He’s a talker. Not about himself, but about his work. He does silly burlesque, political burlesque, straight-up Chippendale burlesque, and drag burlesque. I don’t ask, and he doesn’t volunteer, whether he’s part of the gay community. He talks about the dance communities in Chattanooga and Atlanta. He talks about the political climate facing trans folk and queer folk. He talks about art as activism. He talks about acupuncture, which he’s studying. He makes lots of dick jokes.
He’s older than 20 and probably not 30.
At some point he places a warm, wet rag under my neck and accidentally touches the front of my throat as he gently crosses the ends of the rag. I gasp and do not sit all the way up or part of the way up, but my hands rise protectively before I can stop them and at the same time — on the same impulse — as I’m guarding my throat my toes spread wide apart in the start of an orgasm.

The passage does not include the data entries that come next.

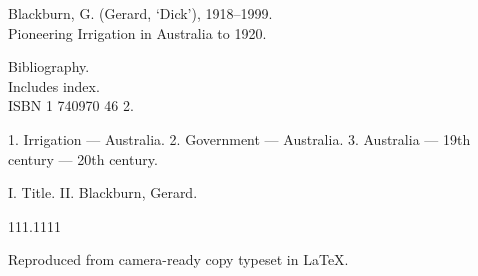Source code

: \documentclass[11pt,b5paper,titlepage]{book}
\newcommand{\clearemptydoublepage}{\newpage{\pagestyle{empty}\cleardoublepage}}
\renewcommand{\headrulewidth}{0pt}%
\begin{document}
\begin{titlepage}
\begin{raggedright}
\medskip
Blackburn, G. (Gerard, `Dick'), 1918--1999.\\
Pioneering Irrigation in Australia to 1920.\\
\begin{list}{}{\setlength{\topsep}{0ex}\setlength{\itemsep}{0ex}\setlength{\leftmargin}{2.5ex}}
\item
Bibliography.\\
Includes index.\\
ISBN 1 740970 46 2.

\item
1. Irrigation --- Australia. 2. Government --- Australia. 3. Australia
   --- 19th century --- 20th century.

\item
I. Title. II. Blackburn, Gerard.

\end{list}
111.1111

\medskip
Reproduced from camera-ready copy typeset in \LaTeX.

\end{raggedright}
\clearemptydoublepage

\end{titlepage}


\pagestyle{plain}
\tableofcontents
\clearemptydoublepage

\clearemptydoublepage

\clearemptydoublepage

\mainmatter
\pagestyle{fancy}
\renewcommand{\headrulewidth}{0.4pt}
\fancyhead[LE,RO]{\sffamily \small \thepage}
\fancyfoot{}


\clearemptydoublepage

\clearemptydoublepage

\clearemptydoublepage

\clearemptydoublepage

\clearemptydoublepage

\clearemptydoublepage

\clearemptydoublepage

\clearemptydoublepage

\clearemptydoublepage

\clearemptydoublepage

\clearemptydoublepage

\clearemptydoublepage

\clearemptydoublepage

\clearemptydoublepage

\clearemptydoublepage

\backmatter

\clearemptydoublepage

\clearemptydoublepage

\clearemptydoublepage

{\small
\printindex
}
\end{document}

Just half a second of stillness.
“I’ll just leave that like this — ” opening the rag.
He’s the professional but I’m the grownup, more than twice his age, so I say, “It does seem like our experiences live in our bodies. And then completely unrelated kinds of touch or movement can bring that experience out. And of course it’s not personal at all.”
We talk about how dance relies on the memory of the body. He tells me how that relates to acupuncture. I give him money, which I have because I’m old, and he takes the money, which he needs because he’s young and wants to get a kind of hippie caravan and go around the country practicing acupuncture at festivals and pagan fairs.
Memory lives in the body, but flesh is more vibrant than its meaning, I think. He’ll carry the curl of energy from my throat like a flame on his palm — like those dancers in A Night on Bald Mountain, remember them? — and touch someone else’s instep or palm or dick and it’ll mean what they need it to mean.
Yeah.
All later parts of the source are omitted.